Hello. I bought a 1969 GTO and was trying to locate the VIN on the block. I know where the VIN should be but it is not there. I found what I believe is the VIN stamped but it's in an odd place. It is beside the block code. Has anyone ever seen this before? I will attach pics of the actual VIN and where it should be stamped. I will also attach pics of where I found it.


----------



## Pinion head (Jan 3, 2015)

Would be a real oddity, if not a tipoff to a restamped Pontiac block, to find the Fremont plant stamped confidential VIN up & down next to the timing cover like blocks stamped (late '68 and later) out of other assembly plants.

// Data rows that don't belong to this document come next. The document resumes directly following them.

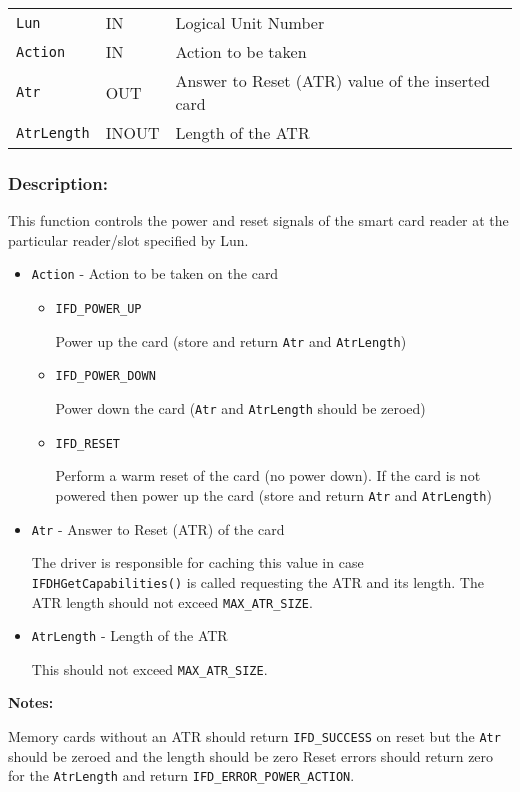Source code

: \documentclass[a4paper,12pt]{article}
\newcommand{\desc}{\subsubsection{Description:}}
\begin{document}
\begin{tabular}{lll}
\texttt{Lun} & IN & Logical Unit Number\\
\texttt{Action} & IN & Action to be taken\\
\texttt{Atr} & OUT & Answer to Reset (ATR) value of the inserted card\\
\texttt{AtrLength} & INOUT & Length of the ATR\\
\end{tabular}

\desc

This function controls the power and reset signals of the smart card
reader at the particular reader/slot specified by Lun.

\begin{itemize}
\item \texttt{Action} - Action to be taken on the card

\begin{itemize}
\item \texttt{IFD\_POWER\_UP}

Power up the card (store and return \texttt{Atr} and \texttt{AtrLength})

\item \texttt{IFD\_POWER\_DOWN}

Power down the card (\texttt{Atr} and \texttt{AtrLength} should be
zeroed)

\item \texttt{IFD\_RESET}

Perform a warm reset of the card (no power down). If the card is not
powered then power up the card (store and return \texttt{Atr} and
\texttt{AtrLength})

\end{itemize}

\item \texttt{Atr} - Answer to Reset (ATR) of the card

The driver is responsible for caching this value in case
\texttt{IFDHGetCapabilities()} is called requesting the ATR and its
length. The ATR length should not exceed \texttt{MAX\_ATR\_SIZE}.

\item \texttt{AtrLength} - Length of the ATR

This should not exceed \texttt{MAX\_ATR\_SIZE}.

\end{itemize}

\textbf{Notes:}

Memory cards without an ATR should return \texttt{IFD\_SUCCESS} on reset
but the \texttt{Atr} should be zeroed and the length should be zero
Reset errors should return zero for the \texttt{AtrLength} and return
\texttt{IFD\_ERROR\_POWER\_ACTION}.
\end{document}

Fremont typically stamped up high, often just a little lower than what you are showing and at an angle. Many times the gangstamp tool was quickly held and struck at an angle and the last few numbers will trail off, very hard to discern what they are. The original "70 and '71 Fremont stamped Pontiac blocks I have also used a different size font than did the home Pontiac plant.


----------



## Limelight (Aug 19, 2017)

Cool, I didnt know that.


----------



## Jlombardi (Dec 24, 2017)

I bought a 1969 GTO recently and had the same issue finding the code to authentcate the claim of numbers matching. I can only find the YS code a and no numbers. I have looked everywhere I can see without taking parts off the engine. Very poorly kept engine compartment. Someone told me a few weeks ago to look behind the lower radiator hose but it went there either. Is there anywhere else I can look? I am not sure where the pics you showed are on the engine. Was one near the water pump?

Jim.


----------



## sitruc75 (Jun 8, 2018)

I will attach 2 pictures. The first pic is where the block code WT is located as it should be. The second is where I found the VIN stamped. I used some paint stripper and a toothbrush to remove some of the paint on the block.


----------